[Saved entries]
*** Block opens ***
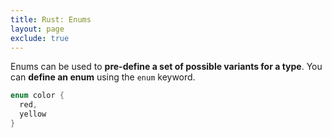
 ```yaml
---
title: Rust: Enums
layout: page
exclude: true
---
```


Enums can be used to **pre-define a set of possible variants for a type**. You can **define an enum** using the `enum` keyword.
```rust
enum color {
  red,
  yellow
}
```
<!--stackedit_data:
eyJoaXN0b3J5IjpbLTE2MTgxNTgyMzZdfQ==
-->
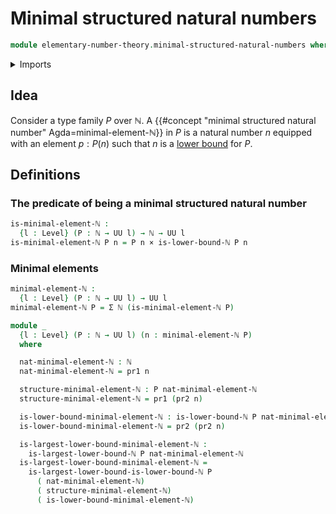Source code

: # Minimal structured natural numbers

```agda
module elementary-number-theory.minimal-structured-natural-numbers where
```

<details><summary>Imports</summary>

```agda
open import elementary-number-theory.lower-bounds-natural-numbers
open import elementary-number-theory.natural-numbers

open import foundation.cartesian-product-types
open import foundation.dependent-pair-types
open import foundation.universe-levels
```

</details>

## Idea

Consider a type family $P$ over $\mathbb{N}$. A {{#concept "minimal structured natural number" Agda=minimal-element-ℕ}} in $P$ is a natural number $n$ equipped with an element $p : P(n)$ such that $n$ is a [lower bound](elementary-number-theory.lower-bounds-natural-numbers.md) for $P$.

## Definitions

### The predicate of being a minimal structured natural number

```agda
is-minimal-element-ℕ :
  {l : Level} (P : ℕ → UU l) → ℕ → UU l
is-minimal-element-ℕ P n = P n × is-lower-bound-ℕ P n
```

### Minimal elements

```agda
minimal-element-ℕ :
  {l : Level} (P : ℕ → UU l) → UU l
minimal-element-ℕ P = Σ ℕ (is-minimal-element-ℕ P)

module _
  {l : Level} (P : ℕ → UU l) (n : minimal-element-ℕ P)
  where

  nat-minimal-element-ℕ : ℕ
  nat-minimal-element-ℕ = pr1 n

  structure-minimal-element-ℕ : P nat-minimal-element-ℕ
  structure-minimal-element-ℕ = pr1 (pr2 n)

  is-lower-bound-minimal-element-ℕ : is-lower-bound-ℕ P nat-minimal-element-ℕ
  is-lower-bound-minimal-element-ℕ = pr2 (pr2 n)

  is-largest-lower-bound-minimal-element-ℕ :
    is-largest-lower-bound-ℕ P nat-minimal-element-ℕ
  is-largest-lower-bound-minimal-element-ℕ =
    is-largest-lower-bound-is-lower-bound-ℕ P
      ( nat-minimal-element-ℕ)
      ( structure-minimal-element-ℕ)
      ( is-lower-bound-minimal-element-ℕ)
```

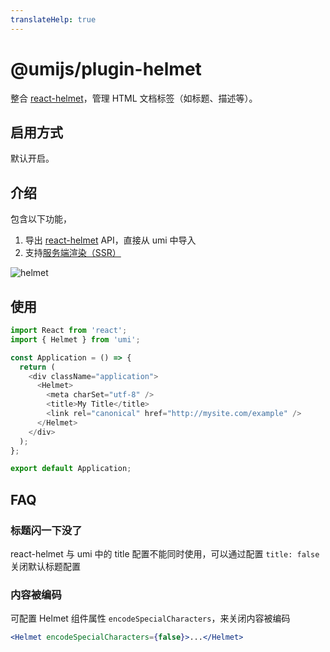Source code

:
 ```yaml
---
translateHelp: true
---
```


# @umijs/plugin-helmet

整合 [react-helmet](https://github.com/nfl/react-helmet)，管理 HTML 文档标签（如标题、描述等）。

## 启用方式

默认开启。

## 介绍

包含以下功能，

1. 导出 [react-helmet](https://github.com/nfl/react-helmet#example) API，直接从 umi 中导入
1. 支持[服务端渲染（SSR）](/zh-CN/docs/ssr)

![helmet](https://user-images.githubusercontent.com/13595509/82291009-b8c41580-99da-11ea-8d77-128f59a273e5.png)

## 使用

```js
import React from 'react';
import { Helmet } from 'umi';

const Application = () => {
  return (
    <div className="application">
      <Helmet>
        <meta charSet="utf-8" />
        <title>My Title</title>
        <link rel="canonical" href="http://mysite.com/example" />
      </Helmet>
    </div>
  );
};

export default Application;
```

## FAQ

### 标题闪一下没了

react-helmet 与 umi 中的 title 配置不能同时使用，可以通过配置 `title: false` 关闭默认标题配置

### 内容被编码

可配置 Helmet 组件属性 `encodeSpecialCharacters`，来关闭内容被编码

```jsx
<Helmet encodeSpecialCharacters={false}>...</Helmet>
```
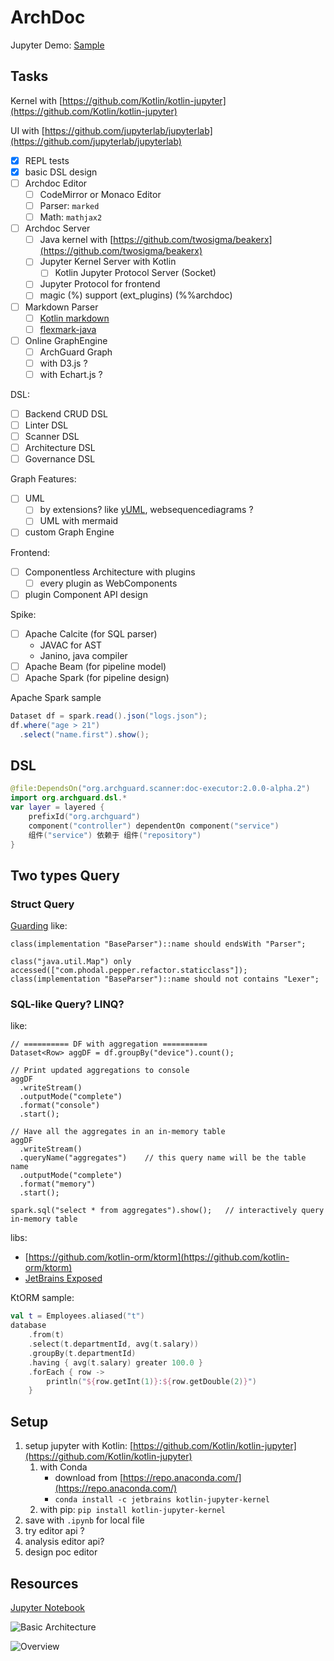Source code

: # ArchDoc

Jupyter Demo: [Sample](sample.ipynb)

## Tasks

Kernel with [https://github.com/Kotlin/kotlin-jupyter](https://github.com/Kotlin/kotlin-jupyter)

UI with [https://github.com/jupyterlab/jupyterlab](https://github.com/jupyterlab/jupyterlab)

- [x] REPL tests
- [x] basic DSL design
- [ ] Archdoc Editor
  - [ ] CodeMirror or Monaco Editor
  - [ ] Parser: `marked`
  - [ ] Math: `mathjax2`
- [ ] Archdoc Server
  - [ ] Java kernel with [https://github.com/twosigma/beakerx](https://github.com/twosigma/beakerx)
  - [ ] Jupyter Kernel Server with Kotlin
     - [ ] Kotlin Jupyter Protocol Server (Socket)
  - [ ] Jupyter Protocol for frontend
  - [ ] magic (%) support (ext_plugins) (%%archdoc)
- [ ] Markdown Parser
  - [ ] [Kotlin markdown](https://github.com/JetBrains/markdown)
  - [ ] [flexmark-java](https://github.com/vsch/flexmark-java)
- [ ] Online GraphEngine
  - [ ] ArchGuard Graph
  - [ ] with D3.js ?
  - [ ] with Echart.js ?

DSL:

- [ ] Backend CRUD DSL
- [ ] Linter DSL
- [ ] Scanner DSL
- [ ] Architecture DSL
- [ ] Governance DSL

Graph Features:

- [ ] UML
   - [ ] by extensions? like [yUML](https://yuml.me/), websequencediagrams ?
   - [ ] UML with mermaid
-[ ] custom Graph Engine

Frontend:

- [ ] Componentless Architecture with plugins
   - [ ] every plugin as WebComponents
- [ ] plugin Component API design

Spike:

- [ ] Apache Calcite (for SQL parser)
  - JAVAC for AST 
  - Janino, java compiler
- [ ] Apache Beam (for pipeline model)
- [ ] Apache Spark (for pipeline design)

Apache Spark sample

```java
Dataset df = spark.read().json("logs.json");
df.where("age > 21")
  .select("name.first").show();
```

## DSL

```kotlin
@file:DependsOn("org.archguard.scanner:doc-executor:2.0.0-alpha.2")
import org.archguard.dsl.*
var layer = layered {
    prefixId("org.archguard")
    component("controller") dependentOn component("service")
    组件("service") 依赖于 组件("repository")
}
```

## Two types Query

### Struct Query

[Guarding](https://github.com/modernizing/guarding) like:

```
class(implementation "BaseParser")::name should endsWith "Parser";

class("java.util.Map") only accessed(["com.phodal.pepper.refactor.staticclass"]);
class(implementation "BaseParser")::name should not contains "Lexer";
```

### SQL-like Query? LINQ? 

[](https://spark.apache.org/docs/latest/structured-streaming-programming-guide.html) like:

```
// ========== DF with aggregation ==========
Dataset<Row> aggDF = df.groupBy("device").count();

// Print updated aggregations to console
aggDF
  .writeStream()
  .outputMode("complete")
  .format("console")
  .start();

// Have all the aggregates in an in-memory table
aggDF
  .writeStream()
  .queryName("aggregates")    // this query name will be the table name
  .outputMode("complete")
  .format("memory")
  .start();

spark.sql("select * from aggregates").show();   // interactively query in-memory table
```


libs:

- [https://github.com/kotlin-orm/ktorm](https://github.com/kotlin-orm/ktorm)
- [JetBrains Exposed](https://github.com/JetBrains/Exposed)

KtORM sample:

```kotlin
val t = Employees.aliased("t")
database
    .from(t)
    .select(t.departmentId, avg(t.salary))
    .groupBy(t.departmentId)
    .having { avg(t.salary) greater 100.0 }
    .forEach { row -> 
        println("${row.getInt(1)}:${row.getDouble(2)}")
    }
```

## Setup

1. setup jupyter with Kotlin: [https://github.com/Kotlin/kotlin-jupyter](https://github.com/Kotlin/kotlin-jupyter) 
   1. with Conda
      - download from [https://repo.anaconda.com/](https://repo.anaconda.com/) 
      - `conda install -c jetbrains kotlin-jupyter-kernel`
   2. with pip: `pip install kotlin-jupyter-kernel` 
2. save with `.ipynb` for local file
3. try editor api ?
4. analysis editor api?
5. design poc editor

## Resources

[Jupyter Notebook](https://docs.jupyter.org/en/latest/projects/architecture/content-architecture.html)

![Basic Architecture](https://docs.jupyter.org/en/latest/_images/notebook_components.png)

![Overview](https://docs.jupyter.org/en/latest/_images/repos_map.png)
*** Block closes ***
- [Work request]:
Copy the lines above that hold the word "Dataset".

- [Answer]:
Dataset df = spark.read().json("logs.json");
Dataset<Row> aggDF = df.groupBy("device").count();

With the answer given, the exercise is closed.